§ **Exercise aim**: Every line that contains "logger" must be located and copied from the data.

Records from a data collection
· · · · ·

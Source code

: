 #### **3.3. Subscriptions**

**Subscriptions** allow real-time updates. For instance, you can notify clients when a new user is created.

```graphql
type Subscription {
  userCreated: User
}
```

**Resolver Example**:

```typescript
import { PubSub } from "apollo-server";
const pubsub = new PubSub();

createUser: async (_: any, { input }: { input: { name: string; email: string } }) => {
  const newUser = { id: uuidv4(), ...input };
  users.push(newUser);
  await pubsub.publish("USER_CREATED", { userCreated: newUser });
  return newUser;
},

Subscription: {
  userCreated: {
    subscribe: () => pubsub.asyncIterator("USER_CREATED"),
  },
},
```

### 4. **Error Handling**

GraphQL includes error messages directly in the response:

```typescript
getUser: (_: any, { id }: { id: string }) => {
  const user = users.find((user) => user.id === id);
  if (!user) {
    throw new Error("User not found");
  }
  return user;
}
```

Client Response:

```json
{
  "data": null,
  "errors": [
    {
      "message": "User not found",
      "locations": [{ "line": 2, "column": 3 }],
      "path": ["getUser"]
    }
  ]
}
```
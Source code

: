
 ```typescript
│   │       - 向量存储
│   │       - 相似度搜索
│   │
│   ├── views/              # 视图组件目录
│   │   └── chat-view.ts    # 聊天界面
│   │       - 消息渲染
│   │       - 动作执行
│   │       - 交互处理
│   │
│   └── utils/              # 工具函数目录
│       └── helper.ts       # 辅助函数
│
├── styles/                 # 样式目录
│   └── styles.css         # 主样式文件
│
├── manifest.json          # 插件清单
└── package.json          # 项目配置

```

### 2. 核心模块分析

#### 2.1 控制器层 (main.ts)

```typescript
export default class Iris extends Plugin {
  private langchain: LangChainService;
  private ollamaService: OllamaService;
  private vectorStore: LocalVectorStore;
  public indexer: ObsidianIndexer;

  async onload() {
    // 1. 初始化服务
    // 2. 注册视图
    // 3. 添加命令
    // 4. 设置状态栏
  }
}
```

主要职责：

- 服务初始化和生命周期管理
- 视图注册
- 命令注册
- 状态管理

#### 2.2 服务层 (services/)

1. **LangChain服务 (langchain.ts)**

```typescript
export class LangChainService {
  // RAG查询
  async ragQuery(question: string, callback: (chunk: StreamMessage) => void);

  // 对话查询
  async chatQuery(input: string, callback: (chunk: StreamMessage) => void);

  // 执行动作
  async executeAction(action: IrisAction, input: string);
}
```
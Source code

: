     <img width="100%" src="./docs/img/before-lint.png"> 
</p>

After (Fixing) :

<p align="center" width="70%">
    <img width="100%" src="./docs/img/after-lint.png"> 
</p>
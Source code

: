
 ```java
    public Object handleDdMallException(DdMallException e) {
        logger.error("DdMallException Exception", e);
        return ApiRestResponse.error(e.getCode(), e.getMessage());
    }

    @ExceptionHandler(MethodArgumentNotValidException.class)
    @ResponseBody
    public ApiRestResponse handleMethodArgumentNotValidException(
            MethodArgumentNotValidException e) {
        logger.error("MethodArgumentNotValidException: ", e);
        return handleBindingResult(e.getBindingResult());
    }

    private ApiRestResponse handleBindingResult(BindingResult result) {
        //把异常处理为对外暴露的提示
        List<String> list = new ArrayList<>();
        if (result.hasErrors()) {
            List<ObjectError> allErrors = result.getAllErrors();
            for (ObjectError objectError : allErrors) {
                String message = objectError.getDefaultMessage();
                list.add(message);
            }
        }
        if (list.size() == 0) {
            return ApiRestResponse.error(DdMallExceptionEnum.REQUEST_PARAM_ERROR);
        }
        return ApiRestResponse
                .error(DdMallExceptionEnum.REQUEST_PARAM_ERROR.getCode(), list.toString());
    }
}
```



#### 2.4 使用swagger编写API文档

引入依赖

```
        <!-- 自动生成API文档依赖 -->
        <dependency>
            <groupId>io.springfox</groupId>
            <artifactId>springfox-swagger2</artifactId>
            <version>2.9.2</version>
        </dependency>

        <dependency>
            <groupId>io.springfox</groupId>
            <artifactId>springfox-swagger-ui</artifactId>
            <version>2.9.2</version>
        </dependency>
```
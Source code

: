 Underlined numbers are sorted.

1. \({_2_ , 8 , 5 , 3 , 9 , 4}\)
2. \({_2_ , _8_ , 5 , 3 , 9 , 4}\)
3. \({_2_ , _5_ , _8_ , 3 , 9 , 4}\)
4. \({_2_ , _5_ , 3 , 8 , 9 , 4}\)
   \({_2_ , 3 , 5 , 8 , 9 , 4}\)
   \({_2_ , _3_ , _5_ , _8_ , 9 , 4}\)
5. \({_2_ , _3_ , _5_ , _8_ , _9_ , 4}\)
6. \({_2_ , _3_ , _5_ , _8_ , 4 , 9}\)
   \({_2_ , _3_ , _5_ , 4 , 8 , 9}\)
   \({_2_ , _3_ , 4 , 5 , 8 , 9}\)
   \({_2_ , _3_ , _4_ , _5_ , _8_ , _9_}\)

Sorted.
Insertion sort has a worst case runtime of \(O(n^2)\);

· · · · ·

§ **Solution to the exercise**:
        logger.error("DdMallException Exception", e);
        logger.error("MethodArgumentNotValidException: ", e);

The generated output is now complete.